(Collected data entries)
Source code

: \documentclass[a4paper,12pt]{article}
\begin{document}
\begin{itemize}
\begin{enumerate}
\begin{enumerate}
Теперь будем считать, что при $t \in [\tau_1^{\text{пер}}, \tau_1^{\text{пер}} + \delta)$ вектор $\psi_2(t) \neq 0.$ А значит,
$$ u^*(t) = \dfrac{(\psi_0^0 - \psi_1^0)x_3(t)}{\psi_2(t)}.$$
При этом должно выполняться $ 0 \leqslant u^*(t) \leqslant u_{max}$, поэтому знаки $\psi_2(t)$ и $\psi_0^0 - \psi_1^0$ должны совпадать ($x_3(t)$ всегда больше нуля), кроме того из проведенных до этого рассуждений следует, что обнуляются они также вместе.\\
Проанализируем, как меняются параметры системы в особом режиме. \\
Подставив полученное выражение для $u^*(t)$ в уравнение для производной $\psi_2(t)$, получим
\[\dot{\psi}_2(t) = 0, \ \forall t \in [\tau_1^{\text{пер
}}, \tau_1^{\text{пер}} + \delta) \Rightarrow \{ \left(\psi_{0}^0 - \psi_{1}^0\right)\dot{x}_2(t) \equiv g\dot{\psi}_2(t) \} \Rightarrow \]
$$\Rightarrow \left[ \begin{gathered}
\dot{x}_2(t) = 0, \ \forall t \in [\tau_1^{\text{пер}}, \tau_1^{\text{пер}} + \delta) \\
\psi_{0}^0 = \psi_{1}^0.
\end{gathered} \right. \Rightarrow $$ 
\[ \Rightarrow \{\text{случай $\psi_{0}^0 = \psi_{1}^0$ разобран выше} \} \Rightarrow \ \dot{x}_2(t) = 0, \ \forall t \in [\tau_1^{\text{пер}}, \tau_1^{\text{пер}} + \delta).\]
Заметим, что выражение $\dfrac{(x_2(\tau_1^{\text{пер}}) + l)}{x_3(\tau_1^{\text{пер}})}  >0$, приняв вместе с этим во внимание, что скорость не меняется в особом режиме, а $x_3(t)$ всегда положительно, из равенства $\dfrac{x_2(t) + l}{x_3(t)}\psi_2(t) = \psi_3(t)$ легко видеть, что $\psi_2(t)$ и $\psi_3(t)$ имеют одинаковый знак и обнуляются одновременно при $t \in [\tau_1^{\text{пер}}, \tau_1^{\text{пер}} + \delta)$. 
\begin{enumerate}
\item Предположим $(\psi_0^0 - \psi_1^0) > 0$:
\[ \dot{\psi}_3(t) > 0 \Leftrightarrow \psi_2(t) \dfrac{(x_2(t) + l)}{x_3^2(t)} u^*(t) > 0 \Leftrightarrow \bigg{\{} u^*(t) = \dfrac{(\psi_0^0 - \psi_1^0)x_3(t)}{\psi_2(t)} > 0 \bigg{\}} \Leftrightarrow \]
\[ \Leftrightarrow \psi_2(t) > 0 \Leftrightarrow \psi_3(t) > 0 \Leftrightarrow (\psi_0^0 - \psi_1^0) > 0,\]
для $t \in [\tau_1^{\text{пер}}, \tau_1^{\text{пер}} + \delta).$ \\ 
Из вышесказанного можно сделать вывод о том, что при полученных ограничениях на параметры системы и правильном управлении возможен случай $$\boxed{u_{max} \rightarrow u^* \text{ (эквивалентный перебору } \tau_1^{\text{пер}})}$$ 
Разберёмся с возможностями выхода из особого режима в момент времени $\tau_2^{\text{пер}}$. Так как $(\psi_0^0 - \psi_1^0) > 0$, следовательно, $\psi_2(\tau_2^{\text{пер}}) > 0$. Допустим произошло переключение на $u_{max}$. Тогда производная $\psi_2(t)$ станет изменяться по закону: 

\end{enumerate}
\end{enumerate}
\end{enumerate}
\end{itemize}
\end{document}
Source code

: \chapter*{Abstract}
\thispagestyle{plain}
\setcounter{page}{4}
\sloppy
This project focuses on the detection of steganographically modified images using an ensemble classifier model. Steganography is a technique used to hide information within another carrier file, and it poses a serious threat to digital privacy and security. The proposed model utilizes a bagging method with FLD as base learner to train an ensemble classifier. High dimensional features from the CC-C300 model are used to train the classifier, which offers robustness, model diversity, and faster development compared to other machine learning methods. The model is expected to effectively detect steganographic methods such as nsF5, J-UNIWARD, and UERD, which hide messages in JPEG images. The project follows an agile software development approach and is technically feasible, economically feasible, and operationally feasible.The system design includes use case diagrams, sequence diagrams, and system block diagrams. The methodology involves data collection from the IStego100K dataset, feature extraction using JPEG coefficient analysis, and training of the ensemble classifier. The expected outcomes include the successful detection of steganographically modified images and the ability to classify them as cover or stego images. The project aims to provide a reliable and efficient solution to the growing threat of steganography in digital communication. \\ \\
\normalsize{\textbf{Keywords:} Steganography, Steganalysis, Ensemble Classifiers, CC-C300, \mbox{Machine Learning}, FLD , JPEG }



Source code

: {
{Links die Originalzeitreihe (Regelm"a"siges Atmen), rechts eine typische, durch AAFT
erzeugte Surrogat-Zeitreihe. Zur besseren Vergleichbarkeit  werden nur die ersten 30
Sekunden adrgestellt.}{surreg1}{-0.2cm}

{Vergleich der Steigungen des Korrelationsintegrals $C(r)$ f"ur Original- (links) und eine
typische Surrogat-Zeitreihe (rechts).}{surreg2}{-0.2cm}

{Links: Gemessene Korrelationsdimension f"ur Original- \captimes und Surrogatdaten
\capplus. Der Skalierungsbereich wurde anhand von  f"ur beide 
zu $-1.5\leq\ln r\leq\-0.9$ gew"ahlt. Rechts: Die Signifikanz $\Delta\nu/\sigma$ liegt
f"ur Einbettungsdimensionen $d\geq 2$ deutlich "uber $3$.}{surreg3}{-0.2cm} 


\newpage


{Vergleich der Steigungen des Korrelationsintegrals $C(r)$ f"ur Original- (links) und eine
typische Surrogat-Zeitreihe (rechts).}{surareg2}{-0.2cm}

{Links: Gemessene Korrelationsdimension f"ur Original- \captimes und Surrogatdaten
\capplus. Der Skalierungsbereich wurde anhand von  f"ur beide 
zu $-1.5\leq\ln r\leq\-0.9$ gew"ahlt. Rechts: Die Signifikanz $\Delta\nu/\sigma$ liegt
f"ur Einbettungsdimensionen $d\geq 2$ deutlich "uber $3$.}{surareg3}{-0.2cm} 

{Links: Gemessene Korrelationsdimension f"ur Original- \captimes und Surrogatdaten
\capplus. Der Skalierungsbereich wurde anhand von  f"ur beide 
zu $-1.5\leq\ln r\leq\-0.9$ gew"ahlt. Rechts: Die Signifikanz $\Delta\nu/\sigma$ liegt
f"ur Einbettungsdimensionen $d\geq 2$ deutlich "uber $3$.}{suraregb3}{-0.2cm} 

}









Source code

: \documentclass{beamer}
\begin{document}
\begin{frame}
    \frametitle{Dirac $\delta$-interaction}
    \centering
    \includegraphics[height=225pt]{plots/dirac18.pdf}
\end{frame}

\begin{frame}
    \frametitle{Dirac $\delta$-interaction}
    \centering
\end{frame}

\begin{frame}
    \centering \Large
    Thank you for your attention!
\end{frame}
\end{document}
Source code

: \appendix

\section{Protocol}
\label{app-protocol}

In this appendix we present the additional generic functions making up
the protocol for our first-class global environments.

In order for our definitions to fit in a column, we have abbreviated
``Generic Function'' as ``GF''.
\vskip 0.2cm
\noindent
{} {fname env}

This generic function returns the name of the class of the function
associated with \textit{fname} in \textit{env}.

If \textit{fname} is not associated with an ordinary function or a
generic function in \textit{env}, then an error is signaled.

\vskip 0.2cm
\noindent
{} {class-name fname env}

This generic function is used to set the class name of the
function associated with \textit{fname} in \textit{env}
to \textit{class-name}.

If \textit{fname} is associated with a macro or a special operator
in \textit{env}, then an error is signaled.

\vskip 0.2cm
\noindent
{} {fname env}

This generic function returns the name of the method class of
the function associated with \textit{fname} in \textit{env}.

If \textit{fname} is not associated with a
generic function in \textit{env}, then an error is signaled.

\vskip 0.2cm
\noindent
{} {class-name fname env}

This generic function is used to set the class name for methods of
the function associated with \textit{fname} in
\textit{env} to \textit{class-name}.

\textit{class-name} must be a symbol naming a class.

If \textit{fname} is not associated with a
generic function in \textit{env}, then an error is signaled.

Brief: Every line that holds the word "appendix" should be copied from the records above.

Worked solution:
: \appendix
In this appendix we present the additional generic functions making up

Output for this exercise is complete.